(Plain-text document sources)
========================
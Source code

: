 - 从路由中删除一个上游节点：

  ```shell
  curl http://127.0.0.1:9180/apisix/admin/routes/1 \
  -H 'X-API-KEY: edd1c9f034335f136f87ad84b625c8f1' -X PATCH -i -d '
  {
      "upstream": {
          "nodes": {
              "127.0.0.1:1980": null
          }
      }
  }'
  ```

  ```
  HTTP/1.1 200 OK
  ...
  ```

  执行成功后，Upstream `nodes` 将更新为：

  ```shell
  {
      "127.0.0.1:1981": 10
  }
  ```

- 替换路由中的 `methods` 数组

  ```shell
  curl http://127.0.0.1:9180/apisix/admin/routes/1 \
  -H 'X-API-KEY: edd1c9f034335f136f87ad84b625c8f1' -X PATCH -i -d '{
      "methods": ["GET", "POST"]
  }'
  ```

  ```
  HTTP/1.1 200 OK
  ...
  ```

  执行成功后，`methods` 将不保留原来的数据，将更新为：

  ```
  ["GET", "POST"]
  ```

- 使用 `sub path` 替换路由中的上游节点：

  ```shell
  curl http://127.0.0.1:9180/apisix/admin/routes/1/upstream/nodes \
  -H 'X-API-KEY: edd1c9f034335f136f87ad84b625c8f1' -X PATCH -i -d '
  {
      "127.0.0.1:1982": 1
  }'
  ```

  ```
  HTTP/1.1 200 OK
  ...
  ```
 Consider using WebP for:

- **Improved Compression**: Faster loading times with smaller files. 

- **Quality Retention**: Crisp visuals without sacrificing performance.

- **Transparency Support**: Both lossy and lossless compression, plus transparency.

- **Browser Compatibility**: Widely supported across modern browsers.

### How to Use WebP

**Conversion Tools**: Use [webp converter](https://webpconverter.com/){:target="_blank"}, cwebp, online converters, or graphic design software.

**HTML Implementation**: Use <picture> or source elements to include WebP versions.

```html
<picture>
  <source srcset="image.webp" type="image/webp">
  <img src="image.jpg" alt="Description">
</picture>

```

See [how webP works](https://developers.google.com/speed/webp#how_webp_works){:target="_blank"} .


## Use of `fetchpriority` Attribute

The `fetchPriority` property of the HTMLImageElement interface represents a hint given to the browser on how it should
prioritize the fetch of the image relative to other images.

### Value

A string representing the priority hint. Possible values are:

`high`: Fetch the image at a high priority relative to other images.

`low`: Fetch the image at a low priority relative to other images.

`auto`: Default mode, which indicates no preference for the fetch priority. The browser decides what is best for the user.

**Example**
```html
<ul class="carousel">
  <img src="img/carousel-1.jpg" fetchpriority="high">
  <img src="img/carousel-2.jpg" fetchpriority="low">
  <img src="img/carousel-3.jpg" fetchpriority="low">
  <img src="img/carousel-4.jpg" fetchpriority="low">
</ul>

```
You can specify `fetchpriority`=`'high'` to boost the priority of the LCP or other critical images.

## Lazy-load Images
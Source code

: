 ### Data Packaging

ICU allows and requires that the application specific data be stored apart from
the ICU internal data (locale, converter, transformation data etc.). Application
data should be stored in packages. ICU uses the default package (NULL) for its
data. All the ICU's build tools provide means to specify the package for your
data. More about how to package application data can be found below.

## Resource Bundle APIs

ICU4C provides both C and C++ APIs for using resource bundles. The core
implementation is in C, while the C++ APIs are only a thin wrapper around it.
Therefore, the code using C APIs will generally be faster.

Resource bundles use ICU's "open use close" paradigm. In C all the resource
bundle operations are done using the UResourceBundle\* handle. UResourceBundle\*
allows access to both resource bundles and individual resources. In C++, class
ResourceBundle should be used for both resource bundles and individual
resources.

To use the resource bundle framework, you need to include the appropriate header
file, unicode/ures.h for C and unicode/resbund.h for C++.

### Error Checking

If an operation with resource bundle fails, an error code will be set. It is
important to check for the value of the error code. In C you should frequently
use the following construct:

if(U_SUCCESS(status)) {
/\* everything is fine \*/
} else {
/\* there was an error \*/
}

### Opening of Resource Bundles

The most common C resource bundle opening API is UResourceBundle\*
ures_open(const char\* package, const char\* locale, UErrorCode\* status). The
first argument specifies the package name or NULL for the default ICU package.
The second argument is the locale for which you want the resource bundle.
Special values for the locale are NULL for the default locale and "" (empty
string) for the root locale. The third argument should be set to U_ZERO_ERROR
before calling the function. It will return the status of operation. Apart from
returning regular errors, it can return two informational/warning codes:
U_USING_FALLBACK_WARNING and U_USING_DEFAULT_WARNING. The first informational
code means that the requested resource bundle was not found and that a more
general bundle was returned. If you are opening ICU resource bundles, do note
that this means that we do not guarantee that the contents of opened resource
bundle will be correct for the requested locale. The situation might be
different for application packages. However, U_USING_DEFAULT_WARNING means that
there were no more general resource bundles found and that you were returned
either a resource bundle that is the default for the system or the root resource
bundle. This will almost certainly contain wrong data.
========================
Line by line, retype the data exactly as written.

| Reply to the task |
Source code

: - 从路由中删除一个上游节点：

  ```shell
  curl http://127.0.0.1:9180/apisix/admin/routes/1 \
  -H 'X-API-KEY: edd1c9f034335f136f87ad84b625c8f1' -X PATCH -i -d '
  {
      "upstream": {
          "nodes": {
              "127.0.0.1:1980": null
          }
      }
  }'
  ```

  ```
  HTTP/1.1 200 OK
  ...
  ```

  执行成功后，Upstream `nodes` 将更新为：

  ```shell
  {
      "127.0.0.1:1981": 10
  }
  ```

- 替换路由中的 `methods` 数组

  ```shell
  curl http://127.0.0.1:9180/apisix/admin/routes/1 \
  -H 'X-API-KEY: edd1c9f034335f136f87ad84b625c8f1' -X PATCH -i -d '{
      "methods": ["GET", "POST"]
  }'
  ```

  ```
  HTTP/1.1 200 OK
  ...
  ```

  执行成功后，`methods` 将不保留原来的数据，将更新为：

  ```
  ["GET", "POST"]
  ```

- 使用 `sub path` 替换路由中的上游节点：

  ```shell
  curl http://127.0.0.1:9180/apisix/admin/routes/1/upstream/nodes \
  -H 'X-API-KEY: edd1c9f034335f136f87ad84b625c8f1' -X PATCH -i -d '
  {
      "127.0.0.1:1982": 1
  }'
  ```

  ```
  HTTP/1.1 200 OK
  ...
  ```
 Consider using WebP for:

- **Improved Compression**: Faster loading times with smaller files. 

- **Quality Retention**: Crisp visuals without sacrificing performance.

- **Transparency Support**: Both lossy and lossless compression, plus transparency.

- **Browser Compatibility**: Widely supported across modern browsers.

### How to Use WebP

**Conversion Tools**: Use [webp converter](https://webpconverter.com/){:target="_blank"}, cwebp, online converters, or graphic design software.

**HTML Implementation**: Use <picture> or source elements to include WebP versions.

```html
<picture>
  <source srcset="image.webp" type="image/webp">
  <img src="image.jpg" alt="Description">
</picture>

```

See [how webP works](https://developers.google.com/speed/webp#how_webp_works){:target="_blank"} .


## Use of `fetchpriority` Attribute

The `fetchPriority` property of the HTMLImageElement interface represents a hint given to the browser on how it should
prioritize the fetch of the image relative to other images.

### Value

A string representing the priority hint. Possible values are:

`high`: Fetch the image at a high priority relative to other images.

`low`: Fetch the image at a low priority relative to other images.

`auto`: Default mode, which indicates no preference for the fetch priority. The browser decides what is best for the user.

**Example**
```html
<ul class="carousel">
  <img src="img/carousel-1.jpg" fetchpriority="high">
  <img src="img/carousel-2.jpg" fetchpriority="low">
  <img src="img/carousel-3.jpg" fetchpriority="low">
  <img src="img/carousel-4.jpg" fetchpriority="low">
</ul>

```
You can specify `fetchpriority`=`'high'` to boost the priority of the LCP or other critical images.

## Lazy-load Images
Source code

: ### Data Packaging

ICU allows and requires that the application specific data be stored apart from
the ICU internal data (locale, converter, transformation data etc.). Application
data should be stored in packages. ICU uses the default package (NULL) for its
data. All the ICU's build tools provide means to specify the package for your
data. More about how to package application data can be found below.

## Resource Bundle APIs

ICU4C provides both C and C++ APIs for using resource bundles. The core
implementation is in C, while the C++ APIs are only a thin wrapper around it.
Therefore, the code using C APIs will generally be faster.

Resource bundles use ICU's "open use close" paradigm. In C all the resource
bundle operations are done using the UResourceBundle\* handle. UResourceBundle\*
allows access to both resource bundles and individual resources. In C++, class
ResourceBundle should be used for both resource bundles and individual
resources.

To use the resource bundle framework, you need to include the appropriate header
file, unicode/ures.h for C and unicode/resbund.h for C++.

### Error Checking

If an operation with resource bundle fails, an error code will be set. It is
important to check for the value of the error code. In C you should frequently
use the following construct:

if(U_SUCCESS(status)) {
/\* everything is fine \*/
} else {
/\* there was an error \*/
}

### Opening of Resource Bundles

The most common C resource bundle opening API is UResourceBundle\*
ures_open(const char\* package, const char\* locale, UErrorCode\* status). The
first argument specifies the package name or NULL for the default ICU package.
The second argument is the locale for which you want the resource bundle.
Special values for the locale are NULL for the default locale and "" (empty
string) for the root locale. The third argument should be set to U_ZERO_ERROR
before calling the function. It will return the status of operation. Apart from
returning regular errors, it can return two informational/warning codes:
U_USING_FALLBACK_WARNING and U_USING_DEFAULT_WARNING. The first informational
code means that the requested resource bundle was not found and that a more
general bundle was returned. If you are opening ICU resource bundles, do note
that this means that we do not guarantee that the contents of opened resource
bundle will be correct for the requested locale. The situation might be
different for application packages. However, U_USING_DEFAULT_WARNING means that
there were no more general resource bundles found and that you were returned
either a resource bundle that is the default for the system or the root resource
bundle. This will almost certainly contain wrong data.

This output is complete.